In this work, a feature selection criterion for the EKF, the EIF and the UKF-based algorithms is shown. The three Gaussian algorithms are used for environment modeling; although the results presented herein are not restricted to the application in which the Gaussian algorithms are immersed in. The selection criterion can be summarized as follows: let M be a set of, e.g., five features with correct data association at time k. The selection criterion presented herein chooses the most significant features according to their associated covariance matrices and their filter convergence implications. In addition, the same feature selection criterion is then applied to select the most meaningful feature in the presence of redundant information. Therefore, if a same feature is acquired by two or more different sensors—or by two or more feature extraction procedures—then the most meaningful feature is determined based on the selection criterion presented herein. Furthermore, we show that the feature whose covariance matrix is the closest to a null matrix yields a global minimum in the correction stage of the Gaussian-based algorithms.
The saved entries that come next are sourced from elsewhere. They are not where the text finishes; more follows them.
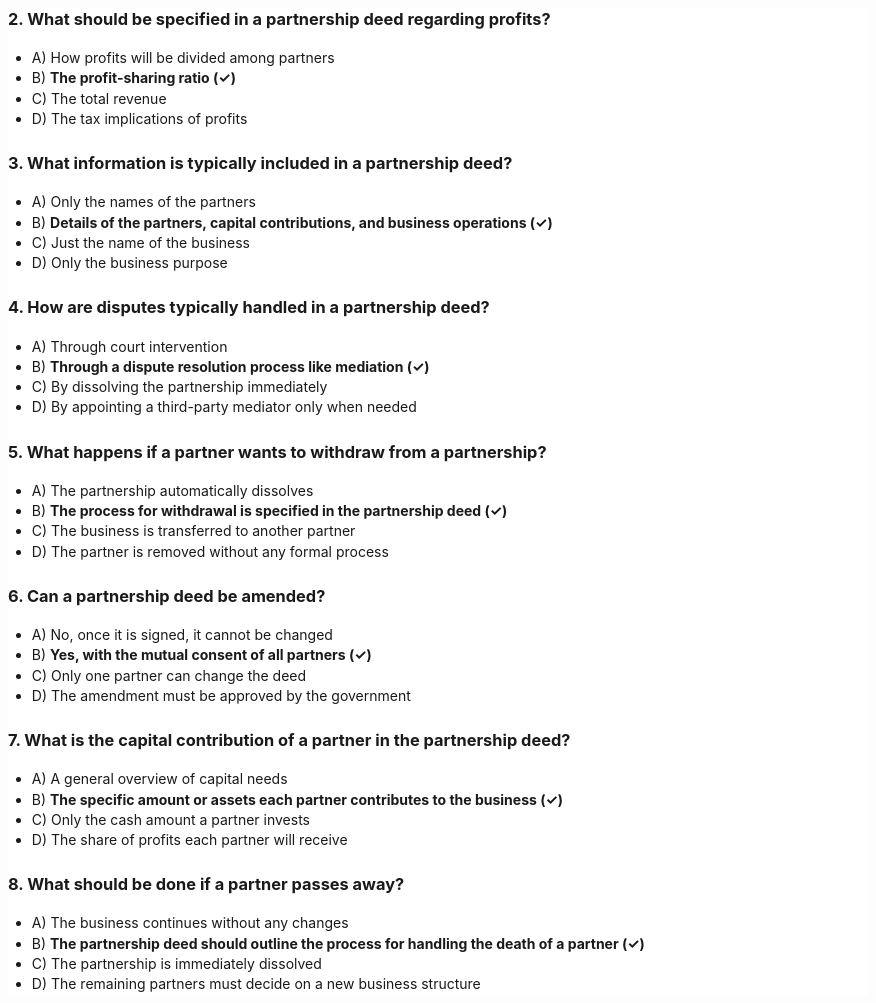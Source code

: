 ### 2. What should be specified in a partnership deed regarding profits?

- A) How profits will be divided among partners
- B) **The profit-sharing ratio (✓)**
- C) The total revenue
- D) The tax implications of profits

### 3. What information is typically included in a partnership deed?

- A) Only the names of the partners
- B) **Details of the partners, capital contributions, and business operations (✓)**
- C) Just the name of the business
- D) Only the business purpose

### 4. How are disputes typically handled in a partnership deed?

- A) Through court intervention
- B) **Through a dispute resolution process like mediation (✓)**
- C) By dissolving the partnership immediately
- D) By appointing a third-party mediator only when needed

### 5. What happens if a partner wants to withdraw from a partnership?

- A) The partnership automatically dissolves
- B) **The process for withdrawal is specified in the partnership deed (✓)**
- C) The business is transferred to another partner
- D) The partner is removed without any formal process

### 6. Can a partnership deed be amended?

- A) No, once it is signed, it cannot be changed
- B) **Yes, with the mutual consent of all partners (✓)**
- C) Only one partner can change the deed
- D) The amendment must be approved by the government

### 7. What is the capital contribution of a partner in the partnership deed?

- A) A general overview of capital needs
- B) **The specific amount or assets each partner contributes to the business (✓)**
- C) Only the cash amount a partner invests
- D) The share of profits each partner will receive

### 8. What should be done if a partner passes away?

- A) The business continues without any changes
- B) **The partnership deed should outline the process for handling the death of a partner (✓)**
- C) The partnership is immediately dissolved
- D) The remaining partners must decide on a new business structure
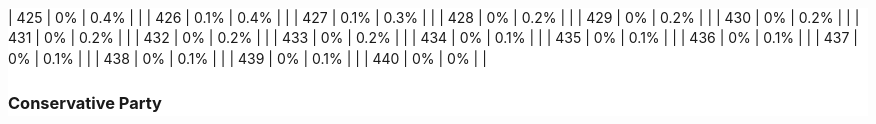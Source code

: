 | 425 | 0% | 0.4% |  |
| 426 | 0.1% | 0.4% |  |
| 427 | 0.1% | 0.3% |  |
| 428 | 0% | 0.2% |  |
| 429 | 0% | 0.2% |  |
| 430 | 0% | 0.2% |  |
| 431 | 0% | 0.2% |  |
| 432 | 0% | 0.2% |  |
| 433 | 0% | 0.2% |  |
| 434 | 0% | 0.1% |  |
| 435 | 0% | 0.1% |  |
| 436 | 0% | 0.1% |  |
| 437 | 0% | 0.1% |  |
| 438 | 0% | 0.1% |  |
| 439 | 0% | 0.1% |  |
| 440 | 0% | 0% |  |

### Conservative Party
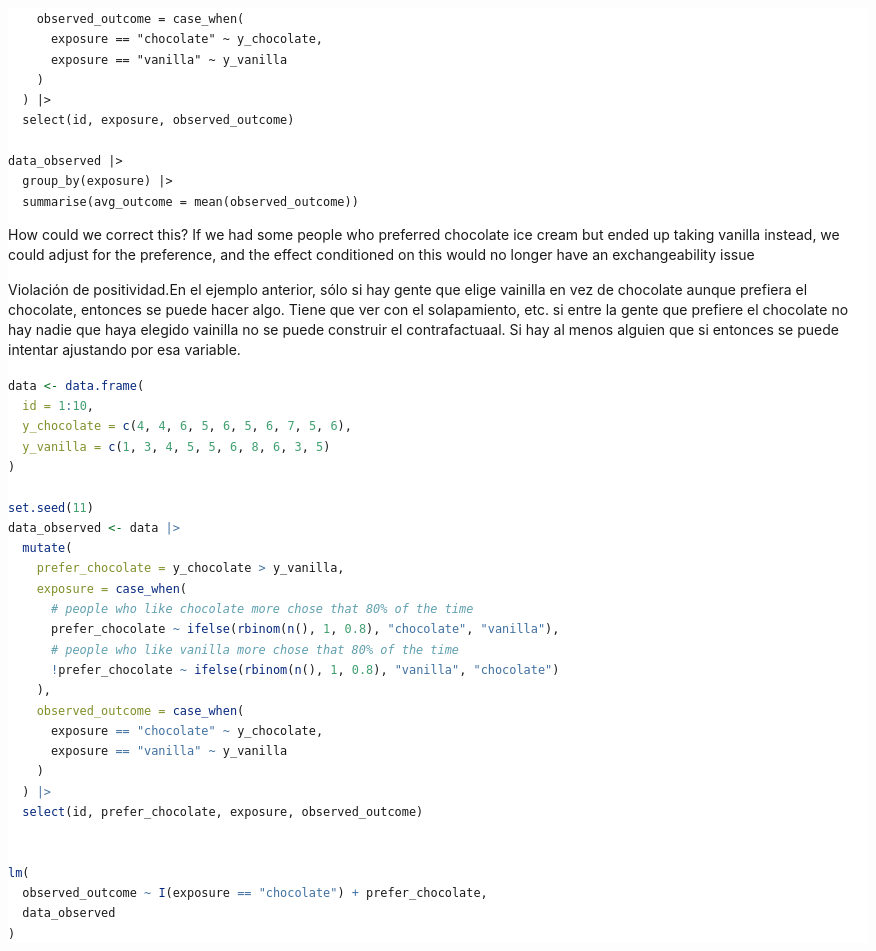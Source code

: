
 ```
    observed_outcome = case_when(
      exposure == "chocolate" ~ y_chocolate,
      exposure == "vanilla" ~ y_vanilla
    )
  ) |>
  select(id, exposure, observed_outcome)

data_observed |>
  group_by(exposure) |>
  summarise(avg_outcome = mean(observed_outcome))
```

How could we correct this? If we had some people who preferred chocolate ice cream but ended up taking vanilla instead,
we could adjust for the preference, and the effect conditioned on this would no longer have an exchangeability issue

Violación de positividad.En el ejemplo anterior, sólo si hay gente que elige vainilla 
en vez de chocolate aunque prefiera el chocolate, entonces se puede hacer algo. Tiene que ver
con el solapamiento, etc. si entre la gente que prefiere el chocolate no hay nadie que haya 
elegido vainilla no se puede construir el contrafactuaal.  Si hay al menos alguien que si
entonces se puede intentar ajustando por esa variable. 


```r
data <- data.frame(
  id = 1:10,
  y_chocolate = c(4, 4, 6, 5, 6, 5, 6, 7, 5, 6),
  y_vanilla = c(1, 3, 4, 5, 5, 6, 8, 6, 3, 5)
)

set.seed(11)
data_observed <- data |>
  mutate(
    prefer_chocolate = y_chocolate > y_vanilla,
    exposure = case_when(
      # people who like chocolate more chose that 80% of the time
      prefer_chocolate ~ ifelse(rbinom(n(), 1, 0.8), "chocolate", "vanilla"),
      # people who like vanilla more chose that 80% of the time
      !prefer_chocolate ~ ifelse(rbinom(n(), 1, 0.8), "vanilla", "chocolate")
    ),
    observed_outcome = case_when(
      exposure == "chocolate" ~ y_chocolate,
      exposure == "vanilla" ~ y_vanilla
    )
  ) |>
  select(id, prefer_chocolate, exposure, observed_outcome)


lm(
  observed_outcome ~ I(exposure == "chocolate") + prefer_chocolate,
  data_observed
)

```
This work is organized as follows. Section 2 shows the Gaussian convergence theorem and selection criterion proposal for the EKF, the EIF and the UKF algorithms. Section 3 shows several implementation results of the selection criterion proposed in this work. Conclusions are drawn in Section 4.

2. General Proposal

The general idea of the feature selection criterion presented in this work is illustrated in Figure 1. In Figure 1, the solid-black circles represent general features from the environment; the grey zone limited by a dashed red line represents the area of the environment within which the sensors are able to detect and to extract features. As it can be seen in Figure 1, five features lie within the sensor field. The feature selection criterion introduced in this work allows the selection of the most significant features and thus restricts the number of features used by the correction stage of the Gaussian-based estimation algorithms (two features are selected in Figure 1).
Figure 1. Graphical representation of features selection procedure.
Figure 1. Graphical representation of features selection procedure.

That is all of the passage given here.